### [Work task]
All lines with the word "destroyItem" are to be found and copied from the listing.

### [Data provided]
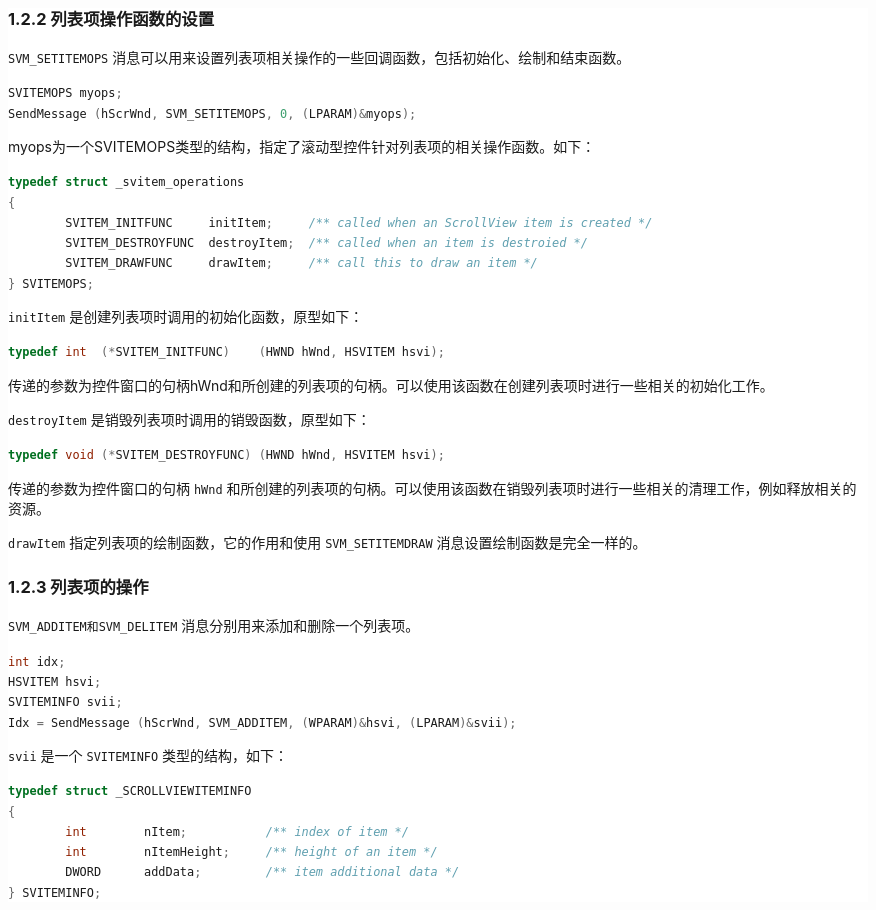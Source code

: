 ### 1.2.2 列表项操作函数的设置

`SVM_SETITEMOPS` 消息可以用来设置列表项相关操作的一些回调函数，包括初始化、绘制和结束函数。

```c
SVITEMOPS myops;
SendMessage (hScrWnd, SVM_SETITEMOPS, 0, (LPARAM)&myops);
```

myops为一个SVITEMOPS类型的结构，指定了滚动型控件针对列表项的相关操作函数。如下：

```c
typedef struct _svitem_operations
{
        SVITEM_INITFUNC     initItem;     /** called when an ScrollView item is created */
        SVITEM_DESTROYFUNC  destroyItem;  /** called when an item is destroied */
        SVITEM_DRAWFUNC     drawItem;     /** call this to draw an item */
} SVITEMOPS;
```

`initItem` 是创建列表项时调用的初始化函数，原型如下：

```c
typedef int  (*SVITEM_INITFUNC)    (HWND hWnd, HSVITEM hsvi);
```

传递的参数为控件窗口的句柄hWnd和所创建的列表项的句柄。可以使用该函数在创建列表项时进行一些相关的初始化工作。

`destroyItem` 是销毁列表项时调用的销毁函数，原型如下：

```c
typedef void (*SVITEM_DESTROYFUNC) (HWND hWnd, HSVITEM hsvi);
```

传递的参数为控件窗口的句柄 `hWnd` 和所创建的列表项的句柄。可以使用该函数在销毁列表项时进行一些相关的清理工作，例如释放相关的资源。

`drawItem` 指定列表项的绘制函数，它的作用和使用 `SVM_SETITEMDRAW` 消息设置绘制函数是完全一样的。

### 1.2.3 列表项的操作

`SVM_ADDITEM和SVM_DELITEM` 消息分别用来添加和删除一个列表项。

```c
int idx;
HSVITEM hsvi;
SVITEMINFO svii;
Idx = SendMessage (hScrWnd, SVM_ADDITEM, (WPARAM)&hsvi, (LPARAM)&svii);
```

`svii` 是一个 `SVITEMINFO` 类型的结构，如下：

```c
typedef struct _SCROLLVIEWITEMINFO
{
        int        nItem;           /** index of item */
        int        nItemHeight;     /** height of an item */
        DWORD      addData;         /** item additional data */
} SVITEMINFO;
```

### [Reply to the task]
        SVITEM_DESTROYFUNC  destroyItem;  /** called when an item is destroied */
`destroyItem` 是销毁列表项时调用的销毁函数，原型如下：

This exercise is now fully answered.